In this article I’m going to explain how to install a vintage frame lock on your bicycle.
Frame locks, also known as ring locks, are the most user-friendly locks available for bicycles. Frame locks are usually found on normal city bikes and touring bikes, not road bikes, mtb’s, or even small children bikes.
Let’s get started.
What’s a frame lock
You can recognize old frame locks because of their characteristic round form. And the rectangular keys with a short 90 degree angle at the end. Of course frame locks come in more varieties than the one just mentioned.
Frame lock mounts
During the eighties frames started to accommodate these types of locks with dedicated frame bosses for easy installation. If your frame doesn’t have these bosses, because it’s too old, you’ll need special adapters and bolts to fit the lock. Although vintage frame locks are hard to find, these adapter sets are still made and sold.

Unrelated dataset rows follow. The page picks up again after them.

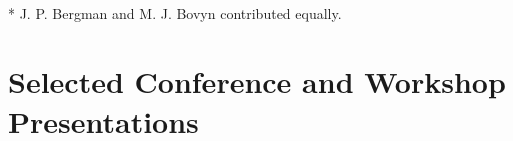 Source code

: \documentclass[letterpaper,10pt]{article} %
\begin{document}
\begin{description}[itemsep=-1ex]
\item {}

\item {} \\ \** J. P. Bergman and M. J. Bovyn contributed equally.

\item {}

\item {}

%
%
%
%
%

\end{description}


\section*{Selected Conference and Workshop Presentations}
\bigskip
\end{document}
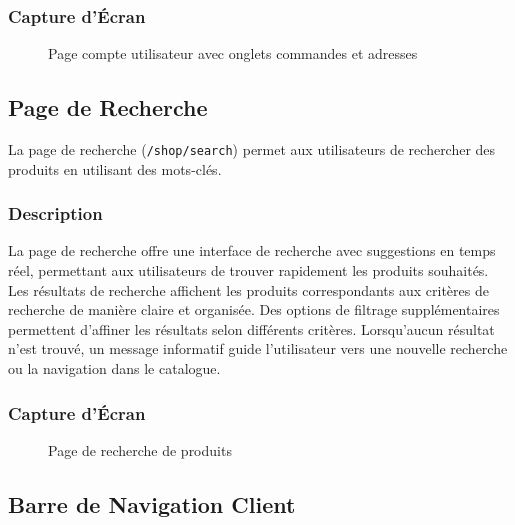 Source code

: \documentclass[12pt,a4paper]{article}
\begin{document}
\subsubsection{Capture d'Écran}

\begin{figure}[H]
    \centering
    \caption{Page compte utilisateur avec onglets commandes et adresses}
    \label{fig:account}
\end{figure}

\subsection{Page de Recherche}

La page de recherche (\texttt{/shop/search}) permet aux utilisateurs de rechercher des produits en utilisant des mots-clés.

\subsubsection{Description}

La page de recherche offre une interface de recherche avec suggestions en temps réel, permettant aux utilisateurs de trouver rapidement les produits souhaités. Les résultats de recherche affichent les produits correspondants aux critères de recherche de manière claire et organisée. Des options de filtrage supplémentaires permettent d'affiner les résultats selon différents critères. Lorsqu'aucun résultat n'est trouvé, un message informatif guide l'utilisateur vers une nouvelle recherche ou la navigation dans le catalogue.

\subsubsection{Capture d'Écran}

\begin{figure}[H]
    \centering
    \caption{Page de recherche de produits}
    \label{fig:search}
\end{figure}

\subsection{Barre de Navigation Client}
\end{document}
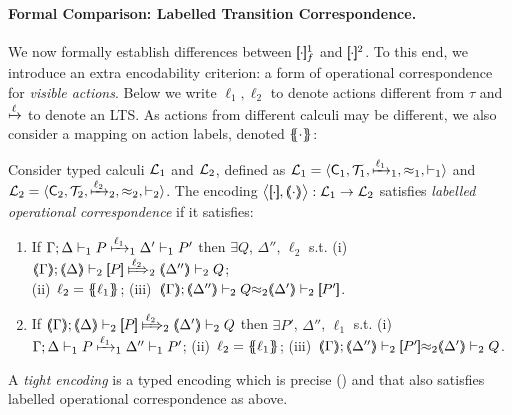 \documentclass[runningheads]{llncs}
\begin{document}
{{\paragraph{Formal Comparison: Labelled Transition Correspondence.}
We now formally establish differences between $\map{\cdot}_f^1$ and $\pmap{\cdot}{2}$.
To this end, 
we introduce an extra encodability criterion: a form of operational correspondence 
for \emph{visible actions}. 
Below we write $\ell_1, \ell_2$ to denote  
actions different from $\tau$
and  $\hby{\ell}$ to denote an LTS.
As actions from different calculi may be different, we also consider a mapping 
on action labels, denoted $\mapa{\cdot}$: 

\begin{definition}%
\label{def:lopco}
       Consider typed calculi $\tyl{L}_1$ and  $\tyl{L}_2$, defined as 
        $\tyl{L}_1=\calc{\CAL_1}{{\cal{T}}_1}{\hby{{\ell_1}}_1}{\wb_1}{\proves_1}$
       and $\tyl{L}_2=\calc{\CAL_2}{{\cal{T}}_2}{\hby{{\ell_2}}_2}{\wb_2}{\proves_2}$.
The encoding $\enco{\map{\cdot}, \mapt{\cdot}}: \tyl{L}_1 \to \tyl{L}_2$ satisfies
\emph{labelled operational correspondence}
if it satisfies:
	\begin{enumerate}[1.]
			\item
					If		$\stytraargi{\Gamma}{\ell_1}{\Delta}{P}{\Delta'}{P'}{1}{1}$
					then	$\exists Q$, $\Delta''$, $\ell_2$ s.t. 
							(i)~$\wtytraargi{\mapt{\Gamma}}{\ell_2}{\mapt{\Delta}}{\map{P}}{\mapt{\Delta''}}{Q}{2}{2}$;  \\
							(ii)~$\ell_2 = \mapa{\ell_1}$; 
							(iii)~${\mapt{\Gamma}};{\mapt{\Delta''}}\proves_2 {Q}{\wb_2}{\mapt{\Delta'}}\proves_2 {\map{P'}}$.
				
			\item
					If		$\wtytraargi{\mapt{\Gamma}}{\ell_2}{\mapt{\Delta}}{\map{P}}{\mapt{\Delta'}}{Q}{2}{2}$
					then	$\exists P'$, $\Delta''$, $\ell_1$ s.t. 
							(i)~$\stytraargi{\Gamma}{\ell_1}{\Delta}{P}{\Delta''}{P'}{1}{1}$;
							(ii)~$\ell_2 = \mapa{\ell_1}$;
							(iii)~${\mapt{\Gamma}};{\mapt{\Delta''}}\proves_2 {\map{P'}}{\wb_2}{\mapt{\Delta'}}\proves_2 {Q}$.
	\end{enumerate}
A \emph{tight encoding} is a typed 
encoding 
which is precise () and that also satisfies 
labelled operational correspondence as above.
\end{definition}

}}
\end{document}
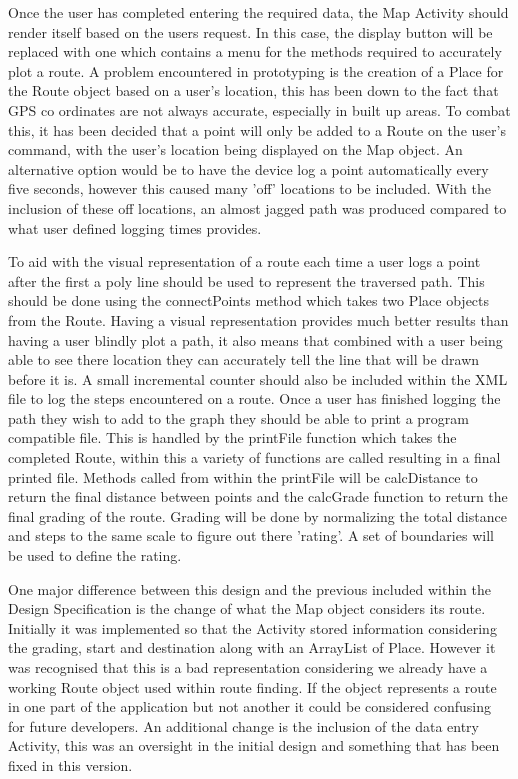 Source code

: Once the user has completed entering the required data, the Map Activity should render itself based on the users request. In this case, the display button will be replaced with one which contains a menu for the methods required to accurately plot a route. A problem encountered in prototyping is the creation of a Place for the Route object based on a user's location, this has been down to the fact that GPS co ordinates are not always accurate, especially in built up areas\cite{gps}. To combat this, it has been decided that a point will only be added to a Route on the user's command, with the user's location being displayed on the Map object. An alternative option would be to have the device log a point automatically every five seconds, however this caused many 'off' locations to be included. With the inclusion of these off locations, an almost jagged path was produced compared to what user defined logging times provides. 

To aid with the visual representation of a route each time a user logs a point after the first a poly line\cite{poly} should be used to represent the traversed path. This should be done using the connectPoints method which takes two Place objects from the Route. Having a visual representation provides much better results than having a user blindly plot a path, it also means that combined with a user being able to see there location they can accurately tell the line that will be drawn before it is. A small incremental counter should also be included within the XML file to log the steps encountered on a route. Once a user has finished logging the path they wish to add to the graph they should be able to print a program compatible file. This is handled by the printFile function which takes the completed Route, within this a variety of functions are called resulting in a final printed file. Methods called from within the printFile will be calcDistance to return the final distance between points and the calcGrade function to return the final grading of the route. Grading will be done by normalizing the total distance and steps to the same scale to figure out there 'rating'. A set of boundaries will be used to define the rating.

One major difference between this design and the previous included within the Design Specification is the change of what the Map object considers its route. Initially it was implemented so that the Activity stored information considering the grading, start and destination along with an ArrayList of Place. However it was recognised that this is a bad representation considering we already have a working Route object used within route finding. If the object represents a route in one part of the application but not another it could be considered confusing for future developers. An additional change is the inclusion of the data entry Activity, this was an oversight in the initial design and something that has been fixed in this version. 

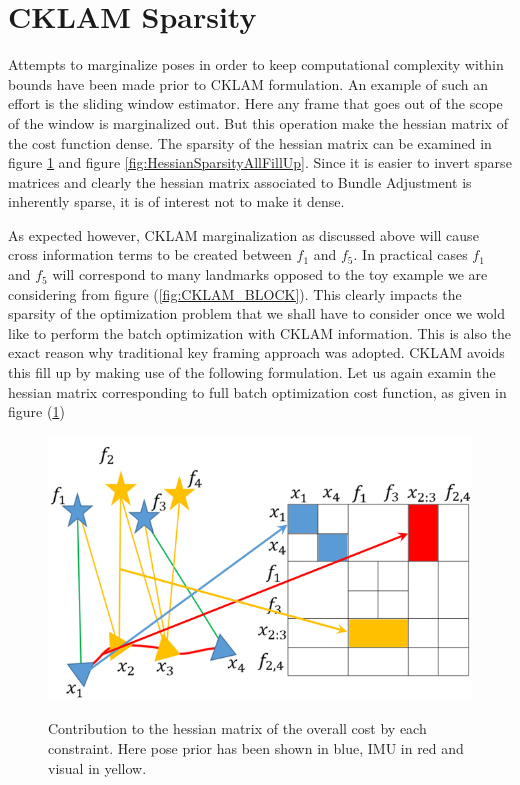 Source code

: \section{CKLAM Sparsity}
Attempts to marginalize poses in order to keep computational complexity within bounds have been made prior to CKLAM formulation. An example of such an effort is the sliding window estimator. Here any frame that goes out of the scope of the window is marginalized out. But this operation make the hessian matrix of the cost function dense. The sparsity of the hessian matrix can be examined in figure \ref{fig:HessianSparsity} and figure \ref{fig:HessianSparsityAllFillUp}. Since it is easier to invert sparse matrices and clearly the hessian matrix associated to Bundle Adjustment is inherently sparse, it is of interest not to make it dense.

As expected however, CKLAM marginalization as discussed above will cause cross information terms to be created between $f_1$ and $f_5$. In practical cases $f_1$ and $f_5$ will correspond to many landmarks opposed to the toy example we are considering from figure (\ref{fig:CKLAM_BLOCK}). This clearly impacts the sparsity of the optimization problem that we shall have to consider once we wold like to perform the batch optimization with CKLAM information. This is also the exact reason why traditional key framing approach was adopted. CKLAM avoids this fill up by making use of the following formulation. Let us again examin the hessian matrix corresponding to full batch optimization cost function, as given in figure (\ref{fig:HessianSparsity})

\begin{figure}[ht]
	\centering
		\includegraphics[width=1.00\textwidth]{images/HessianSparsity.png}
	\label{fig:HessianSparsity}
  \caption{Contribution to the hessian matrix of the overall cost by each constraint. Here pose prior has been shown in blue, IMU in red and visual in yellow.}
\end{figure}

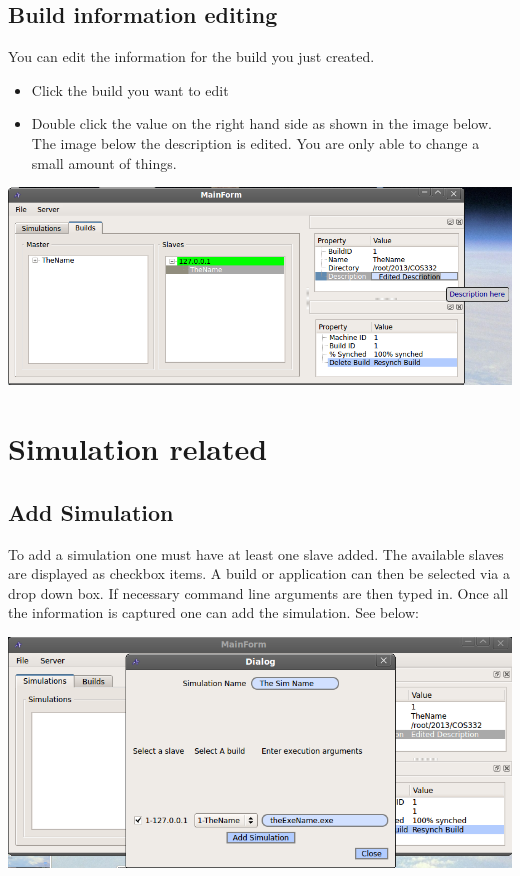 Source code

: \documentclass[a4paper,12pt,final]{article}
\begin{document}
 

\subsection{Build information editing}
You can edit the information for the build you just created.
\begin{itemize}
\item Click the build you want to edit
\item Double click the value on the right hand side as shown in the image below. The image below the description is edited. You are only able to change a small amount of things.
\end{itemize}
\begin{center}
  	\includegraphics[scale=0.4]{EditedDescription.png}
 \end{center}


\section{Simulation related}

\subsection{Add Simulation}
To add a simulation one must have at least one slave added. The available slaves are displayed as checkbox items. A build or application can then be selected via a drop down box. If necessary command line arguments are then typed in. Once all the information is captured one can add the simulation. See below:

\begin{center}
  	\includegraphics[scale=0.4]{AddSimFull.png}
 \end{center}
\end{document}
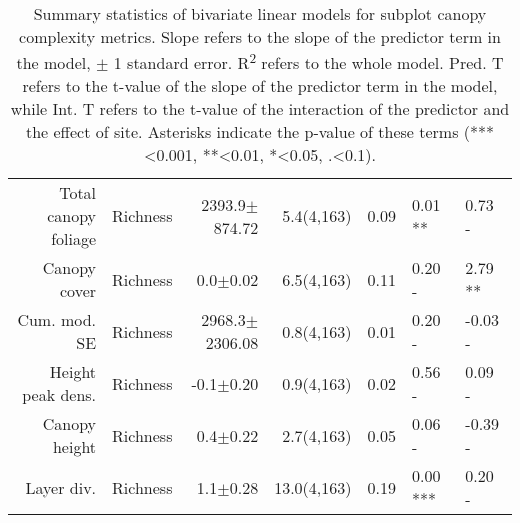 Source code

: \begin{table}[H]
\begin{tabular}{rrrrrll}
  Total canopy foliage & Richness & 2393.9$\pm$874.72 & 5.4(4,163) & 0.09 & 0.01 ** & 0.73 - \\ 
  Canopy cover & Richness & 0.0$\pm$0.02 & 6.5(4,163) & 0.11 & 0.20 - & 2.79 ** \\ 
  Cum. mod. SE & Richness & 2968.3$\pm$2306.08 & 0.8(4,163) & 0.01 & 0.20 - & -0.03 - \\ 
  Height peak dens. & Richness & -0.1$\pm$0.20 & 0.9(4,163) & 0.02 & 0.56 - & 0.09 - \\ 
  Canopy height & Richness & 0.4$\pm$0.22 & 2.7(4,163) & 0.05 & 0.06 - & -0.39 - \\ 
  Layer div. & Richness & 1.1$\pm$0.28 & 13.0(4,163) & 0.19 & 0.00 *** & 0.20 - \\ 
   \hline
\end{tabular}
\caption{Summary statistics of bivariate linear models for subplot canopy complexity metrics. Slope refers to the slope of the predictor term in the model, $\pm{}$ 1 standard error. R\textsuperscript{2} refers to the whole model. Pred. T refers to the t-value of the slope of the predictor term in the model, while Int. T refers to the t-value of the interaction of the predictor and the effect of site. Asterisks indicate the p-value of these terms (***<0.001, **<0.01, *<0.05, .<0.1).} 
\label{mod_bivar_lm_summ}
\end{table}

Axa also sells newer types of frame lock mounts called flex mounts. They work the same way without the vintage look.
Installing the vintage frame lock
Installing a frame lock is relatively easy and can be done in 10 minutes or less using the proper equipment.
Step 1. Getting the frame lock in place
I installed the vintage frame lock on my wife’s Ricardo Sport 3-speed from 1976. The width of the lock opening at the bottom is smaller than the diameter of the bicycle’s rear fender. That means you have to get the frame lock in place moving it in sideways. I’d already mounted dress guards. And I had to slightly move these dress guards first so I could get the lock in where the dress guards side dips inwards.
Step 2. Installing the frame lock mounts
The following step is to get both frame lock mounts in place and to bolt the frame lock in place.
If you have them you can add a serrated lock washer which prevents the bolt from loosening. These can be found at your local hardware store or LBS.
Step 3. Aligning the frame lock
Before you completely tighten down the bolts make sure the frame lock sits straight over your rear wheel. This is best achieved by standing over it and looking down to see if both arms are equally spaced from the wheel. If you’re happy with the result you can proceed to tighten down the frame lock and you’re done!